The lagoon cover is the brainchild of Preferred Carbon, a Calgary-based firm in the carbon business. The company, along with Farmer's Edge, an independent crop consulting company mostly known for their variable rate fertility program, are offering producers ways to create and market their carbon credits.
As gas forms under the cover, it creates a positive pressure that allows it to move through the gas handling system and out to a flare stack, where it is ignited and destroyed. Hofer says they are eventually hoping to run a 2-in. line from the covered lagoon to their coal boiler, about 800 ft. away, and use the gas to heat their barns in the winter.
“There is virtually no smell coming off the (main storage) lagoon,” says Hofer. “In three months, once it becomes fully anaerobic, the discharge coming from the first cell will basically be like fizzed-out Coke; there won't be any punch left to it and there should virtually be no smell at all.”
The site is also close to Winnipeg, home of University of Manitoba, where the engineering department and department of animal sciences are busy gathering data on the amount of GHGs emitted by a lagoon and the impact the cover has on manure management.
“Their research will help us refine the system and improve our understanding of the biological processes occurring in the lagoon, particularly in these colder climates,” says Bruce Love, a director with Preferred Carbon. “Carbon credits are based on GHG baselines of what regulations or standard practices require you to do. Potentially, anything you eliminate in your operation that further reduces GHG emissions could qualify you for a credit, if these numbers can be backed with science in a recognized GHG offset protocol.”
Love and Hofer hope the lagoon cover program never becomes mandatory, however.
“Every country wants to be able to demonstrate that they are reducing their carbon emissions, and the biggest potential for reductions in Manitoba is agriculture,” believes Hofer. “But if you're not going to reward producers or let agriculture get its reward for the environmentally good work that they do, then it's not going to get done.”
Eye on Sustainability
Reducing the carbon footprint is another way of making hog farming sustainable, and Hofer hopes GHG offsets will become part of good production practices, along with the commitment, dedication and sense of pride found with all Canada and Manitoba pork products.

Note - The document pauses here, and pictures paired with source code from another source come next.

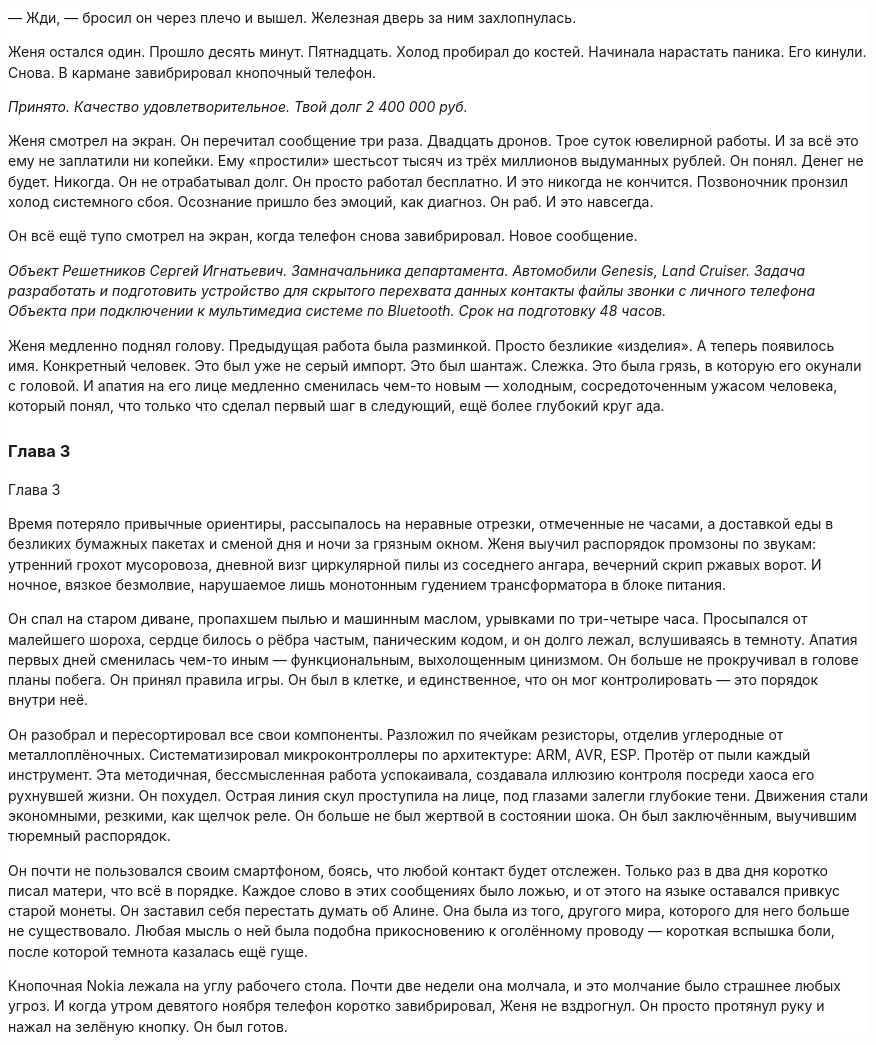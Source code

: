 — Жди, — бросил он через плечо и вышел. Железная дверь за ним захлопнулась.

Женя остался один. Прошло десять минут. Пятнадцать. Холод пробирал до костей. Начинала нарастать паника. Его кинули. Снова. В кармане завибрировал кнопочный телефон.

*Принято. Качество удовлетворительное. Твой долг 2 400 000 руб.*

Женя смотрел на экран. Он перечитал сообщение три раза. Двадцать дронов. Трое суток ювелирной работы. И за всё это ему не заплатили ни копейки. Ему «простили» шестьсот тысяч из трёх миллионов выдуманных рублей. Он понял. Денег не будет. Никогда. Он не отрабатывал долг. Он просто работал бесплатно. И это никогда не кончится. Позвоночник пронзил холод системного сбоя. Осознание пришло без эмоций, как диагноз. Он раб. И это навсегда.

Он всё ещё тупо смотрел на экран, когда телефон снова завибрировал. Новое сообщение.

*Объект Решетников Сергей Игнатьевич. Замначальника департамента. Автомобили Genesis, Land Cruiser. Задача разработать и подготовить устройство для скрытого перехвата данных контакты файлы звонки с личного телефона Объекта при подключении к мультимедиа системе по Bluetooth. Срок на подготовку 48 часов.*

Женя медленно поднял голову. Предыдущая работа была разминкой. Просто безликие «изделия». А теперь появилось имя. Конкретный человек. Это был уже не серый импорт. Это был шантаж. Слежка. Это была грязь, в которую его окунали с головой. И апатия на его лице медленно сменилась чем-то новым — холодным, сосредоточенным ужасом человека, который понял, что только что сделал первый шаг в следующий, ещё более глубокий круг ада.

### Глава 3

Глава 3

Время потеряло привычные ориентиры, рассыпалось на неравные отрезки, отмеченные не часами, а доставкой еды в безликих бумажных пакетах и сменой дня и ночи за грязным окном. Женя выучил распорядок промзоны по звукам: утренний грохот мусоровоза, дневной визг циркулярной пилы из соседнего ангара, вечерний скрип ржавых ворот. И ночное, вязкое безмолвие, нарушаемое лишь монотонным гудением трансформатора в блоке питания.

Он спал на старом диване, пропахшем пылью и машинным маслом, урывками по три-четыре часа. Просыпался от малейшего шороха, сердце билось о рёбра частым, паническим кодом, и он долго лежал, вслушиваясь в темноту. Апатия первых дней сменилась чем-то иным — функциональным, выхолощенным цинизмом. Он больше не прокручивал в голове планы побега. Он принял правила игры. Он был в клетке, и единственное, что он мог контролировать — это порядок внутри неё.

Он разобрал и пересортировал все свои компоненты. Разложил по ячейкам резисторы, отделив углеродные от металлоплёночных. Систематизировал микроконтроллеры по архитектуре: ARM, AVR, ESP. Протёр от пыли каждый инструмент. Эта методичная, бессмысленная работа успокаивала, создавала иллюзию контроля посреди хаоса его рухнувшей жизни. Он похудел. Острая линия скул проступила на лице, под глазами залегли глубокие тени. Движения стали экономными, резкими, как щелчок реле. Он больше не был жертвой в состоянии шока. Он был заключённым, выучившим тюремный распорядок.

Он почти не пользовался своим смартфоном, боясь, что любой контакт будет отслежен. Только раз в два дня коротко писал матери, что всё в порядке. Каждое слово в этих сообщениях было ложью, и от этого на языке оставался привкус старой монеты. Он заставил себя перестать думать об Алине. Она была из того, другого мира, которого для него больше не существовало. Любая мысль о ней была подобна прикосновению к оголённому проводу — короткая вспышка боли, после которой темнота казалась ещё гуще.

Кнопочная Nokia лежала на углу рабочего стола. Почти две недели она молчала, и это молчание было страшнее любых угроз. И когда утром девятого ноября телефон коротко завибрировал, Женя не вздрогнул. Он просто протянул руку и нажал на зелёную кнопку. Он был готов.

“There is a lot of interest in western Canada right now as the federal government has announced the development of a carbon cap-and-trade system similar to that proposed in the United States, with a significant portion of the offsets coming from the agricultural sector,” says Farmer's Edge agronomist Brunel Sabourin. He cautions, however, that the first sellers in the market normally receive the lowest price and recommends farmers learn a bit about these offset markets before rushing into them and signing an agreement.